*What is required*:
Each entry that follows must be output without any deviation.

○ ○ ○ ○ ○

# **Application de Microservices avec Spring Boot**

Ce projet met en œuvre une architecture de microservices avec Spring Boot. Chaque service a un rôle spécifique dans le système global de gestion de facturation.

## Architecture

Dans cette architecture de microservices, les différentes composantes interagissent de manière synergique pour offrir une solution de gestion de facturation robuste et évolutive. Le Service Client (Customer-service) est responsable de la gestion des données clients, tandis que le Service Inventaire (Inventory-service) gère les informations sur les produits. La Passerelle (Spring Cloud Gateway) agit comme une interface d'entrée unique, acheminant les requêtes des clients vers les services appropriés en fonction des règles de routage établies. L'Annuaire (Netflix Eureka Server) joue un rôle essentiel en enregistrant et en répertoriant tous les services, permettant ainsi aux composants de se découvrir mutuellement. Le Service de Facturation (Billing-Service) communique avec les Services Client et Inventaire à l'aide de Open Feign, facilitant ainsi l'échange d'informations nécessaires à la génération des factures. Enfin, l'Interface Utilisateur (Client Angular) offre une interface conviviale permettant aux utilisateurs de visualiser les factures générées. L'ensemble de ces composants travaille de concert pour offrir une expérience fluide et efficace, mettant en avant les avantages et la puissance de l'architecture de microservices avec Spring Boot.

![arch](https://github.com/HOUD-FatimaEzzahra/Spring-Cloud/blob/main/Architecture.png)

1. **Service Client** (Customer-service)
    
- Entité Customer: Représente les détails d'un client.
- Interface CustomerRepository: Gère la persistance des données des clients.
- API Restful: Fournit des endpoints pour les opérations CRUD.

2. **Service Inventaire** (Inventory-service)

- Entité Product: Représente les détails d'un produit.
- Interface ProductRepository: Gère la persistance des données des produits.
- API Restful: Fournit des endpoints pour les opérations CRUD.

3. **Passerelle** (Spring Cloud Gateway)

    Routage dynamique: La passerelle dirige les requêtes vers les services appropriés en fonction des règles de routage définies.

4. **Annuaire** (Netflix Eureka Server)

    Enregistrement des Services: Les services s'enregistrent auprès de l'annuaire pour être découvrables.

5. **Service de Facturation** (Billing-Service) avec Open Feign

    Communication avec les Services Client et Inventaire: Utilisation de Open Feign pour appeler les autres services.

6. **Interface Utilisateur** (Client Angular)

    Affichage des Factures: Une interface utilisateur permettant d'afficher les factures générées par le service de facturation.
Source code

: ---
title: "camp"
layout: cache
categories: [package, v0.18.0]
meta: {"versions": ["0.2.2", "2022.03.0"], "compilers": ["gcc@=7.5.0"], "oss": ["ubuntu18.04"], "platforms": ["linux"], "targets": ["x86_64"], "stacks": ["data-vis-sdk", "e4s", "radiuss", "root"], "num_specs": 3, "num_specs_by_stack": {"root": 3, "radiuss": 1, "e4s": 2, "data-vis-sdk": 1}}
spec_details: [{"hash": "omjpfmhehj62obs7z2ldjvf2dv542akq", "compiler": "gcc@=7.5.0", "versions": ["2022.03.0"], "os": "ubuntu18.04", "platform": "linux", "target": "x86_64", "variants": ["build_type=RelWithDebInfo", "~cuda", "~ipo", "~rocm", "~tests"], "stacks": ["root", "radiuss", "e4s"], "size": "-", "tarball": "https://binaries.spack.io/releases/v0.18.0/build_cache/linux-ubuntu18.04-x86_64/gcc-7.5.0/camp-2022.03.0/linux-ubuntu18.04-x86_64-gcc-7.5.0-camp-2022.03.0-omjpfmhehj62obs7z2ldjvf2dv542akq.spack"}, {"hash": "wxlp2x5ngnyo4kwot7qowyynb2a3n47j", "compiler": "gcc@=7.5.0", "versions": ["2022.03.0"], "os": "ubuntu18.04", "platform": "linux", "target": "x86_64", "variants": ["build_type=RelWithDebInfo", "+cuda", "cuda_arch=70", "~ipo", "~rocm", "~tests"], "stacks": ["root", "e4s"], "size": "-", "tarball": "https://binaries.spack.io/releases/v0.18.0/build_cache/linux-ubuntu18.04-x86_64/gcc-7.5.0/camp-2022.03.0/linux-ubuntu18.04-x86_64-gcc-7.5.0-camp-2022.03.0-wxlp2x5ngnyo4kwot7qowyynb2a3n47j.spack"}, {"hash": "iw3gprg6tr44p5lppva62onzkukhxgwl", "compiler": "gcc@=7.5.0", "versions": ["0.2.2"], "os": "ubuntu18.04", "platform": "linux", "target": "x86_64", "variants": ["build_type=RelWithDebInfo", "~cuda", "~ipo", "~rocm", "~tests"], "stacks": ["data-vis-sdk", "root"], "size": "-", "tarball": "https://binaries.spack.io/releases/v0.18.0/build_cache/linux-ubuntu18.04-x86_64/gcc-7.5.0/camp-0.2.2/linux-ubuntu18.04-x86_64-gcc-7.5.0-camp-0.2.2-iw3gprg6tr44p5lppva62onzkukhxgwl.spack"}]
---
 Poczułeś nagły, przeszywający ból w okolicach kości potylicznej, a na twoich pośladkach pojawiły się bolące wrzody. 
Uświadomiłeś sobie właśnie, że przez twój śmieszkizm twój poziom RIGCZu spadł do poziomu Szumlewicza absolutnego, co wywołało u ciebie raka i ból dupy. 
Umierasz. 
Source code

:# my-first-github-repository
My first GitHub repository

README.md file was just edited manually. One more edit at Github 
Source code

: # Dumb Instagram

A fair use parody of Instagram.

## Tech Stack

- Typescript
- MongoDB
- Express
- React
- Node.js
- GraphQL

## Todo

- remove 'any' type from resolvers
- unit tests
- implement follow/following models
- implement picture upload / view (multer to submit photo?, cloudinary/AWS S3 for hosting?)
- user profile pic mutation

○ ○ ○ ○ ○

*Exercise response*:
# **Application de Microservices avec Spring Boot**

Ce projet met en œuvre une architecture de microservices avec Spring Boot. Chaque service a un rôle spécifique dans le système global de gestion de facturation.

## Architecture

Dans cette architecture de microservices, les différentes composantes interagissent de manière synergique pour offrir une solution de gestion de facturation robuste et évolutive. Le Service Client (Customer-service) est responsable de la gestion des données clients, tandis que le Service Inventaire (Inventory-service) gère les informations sur les produits. La Passerelle (Spring Cloud Gateway) agit comme une interface d'entrée unique, acheminant les requêtes des clients vers les services appropriés en fonction des règles de routage établies. L'Annuaire (Netflix Eureka Server) joue un rôle essentiel en enregistrant et en répertoriant tous les services, permettant ainsi aux composants de se découvrir mutuellement. Le Service de Facturation (Billing-Service) communique avec les Services Client et Inventaire à l'aide de Open Feign, facilitant ainsi l'échange d'informations nécessaires à la génération des factures. Enfin, l'Interface Utilisateur (Client Angular) offre une interface conviviale permettant aux utilisateurs de visualiser les factures générées. L'ensemble de ces composants travaille de concert pour offrir une expérience fluide et efficace, mettant en avant les avantages et la puissance de l'architecture de microservices avec Spring Boot.

![arch](https://github.com/HOUD-FatimaEzzahra/Spring-Cloud/blob/main/Architecture.png)

1. **Service Client** (Customer-service)
    
- Entité Customer: Représente les détails d'un client.
- Interface CustomerRepository: Gère la persistance des données des clients.
- API Restful: Fournit des endpoints pour les opérations CRUD.

2. **Service Inventaire** (Inventory-service)

- Entité Product: Représente les détails d'un produit.
- Interface ProductRepository: Gère la persistance des données des produits.
- API Restful: Fournit des endpoints pour les opérations CRUD.

3. **Passerelle** (Spring Cloud Gateway)

    Routage dynamique: La passerelle dirige les requêtes vers les services appropriés en fonction des règles de routage définies.

4. **Annuaire** (Netflix Eureka Server)

    Enregistrement des Services: Les services s'enregistrent auprès de l'annuaire pour être découvrables.

5. **Service de Facturation** (Billing-Service) avec Open Feign

    Communication avec les Services Client et Inventaire: Utilisation de Open Feign pour appeler les autres services.

6. **Interface Utilisateur** (Client Angular)

    Affichage des Factures: Une interface utilisateur permettant d'afficher les factures générées par le service de facturation.
Source code

: ---
title: "camp"
layout: cache
categories: [package, v0.18.0]
meta: {"versions": ["0.2.2", "2022.03.0"], "compilers": ["gcc@=7.5.0"], "oss": ["ubuntu18.04"], "platforms": ["linux"], "targets": ["x86_64"], "stacks": ["data-vis-sdk", "e4s", "radiuss", "root"], "num_specs": 3, "num_specs_by_stack": {"root": 3, "radiuss": 1, "e4s": 2, "data-vis-sdk": 1}}
spec_details: [{"hash": "omjpfmhehj62obs7z2ldjvf2dv542akq", "compiler": "gcc@=7.5.0", "versions": ["2022.03.0"], "os": "ubuntu18.04", "platform": "linux", "target": "x86_64", "variants": ["build_type=RelWithDebInfo", "~cuda", "~ipo", "~rocm", "~tests"], "stacks": ["root", "radiuss", "e4s"], "size": "-", "tarball": "https://binaries.spack.io/releases/v0.18.0/build_cache/linux-ubuntu18.04-x86_64/gcc-7.5.0/camp-2022.03.0/linux-ubuntu18.04-x86_64-gcc-7.5.0-camp-2022.03.0-omjpfmhehj62obs7z2ldjvf2dv542akq.spack"}, {"hash": "wxlp2x5ngnyo4kwot7qowyynb2a3n47j", "compiler": "gcc@=7.5.0", "versions": ["2022.03.0"], "os": "ubuntu18.04", "platform": "linux", "target": "x86_64", "variants": ["build_type=RelWithDebInfo", "+cuda", "cuda_arch=70", "~ipo", "~rocm", "~tests"], "stacks": ["root", "e4s"], "size": "-", "tarball": "https://binaries.spack.io/releases/v0.18.0/build_cache/linux-ubuntu18.04-x86_64/gcc-7.5.0/camp-2022.03.0/linux-ubuntu18.04-x86_64-gcc-7.5.0-camp-2022.03.0-wxlp2x5ngnyo4kwot7qowyynb2a3n47j.spack"}, {"hash": "iw3gprg6tr44p5lppva62onzkukhxgwl", "compiler": "gcc@=7.5.0", "versions": ["0.2.2"], "os": "ubuntu18.04", "platform": "linux", "target": "x86_64", "variants": ["build_type=RelWithDebInfo", "~cuda", "~ipo", "~rocm", "~tests"], "stacks": ["data-vis-sdk", "root"], "size": "-", "tarball": "https://binaries.spack.io/releases/v0.18.0/build_cache/linux-ubuntu18.04-x86_64/gcc-7.5.0/camp-0.2.2/linux-ubuntu18.04-x86_64-gcc-7.5.0-camp-0.2.2-iw3gprg6tr44p5lppva62onzkukhxgwl.spack"}]
---
 Poczułeś nagły, przeszywający ból w okolicach kości potylicznej, a na twoich pośladkach pojawiły się bolące wrzody. 
Uświadomiłeś sobie właśnie, że przez twój śmieszkizm twój poziom RIGCZu spadł do poziomu Szumlewicza absolutnego, co wywołało u ciebie raka i ból dupy. 
Umierasz. 
Source code

:# my-first-github-repository
My first GitHub repository

README.md file was just edited manually. One more edit at Github 
Source code

: # Dumb Instagram

A fair use parody of Instagram.

## Tech Stack

- Typescript
- MongoDB
- Express
- React
- Node.js
- GraphQL

## Todo

- remove 'any' type from resolvers
- unit tests
- implement follow/following models
- implement picture upload / view (multer to submit photo?, cloudinary/AWS S3 for hosting?)
- user profile pic mutation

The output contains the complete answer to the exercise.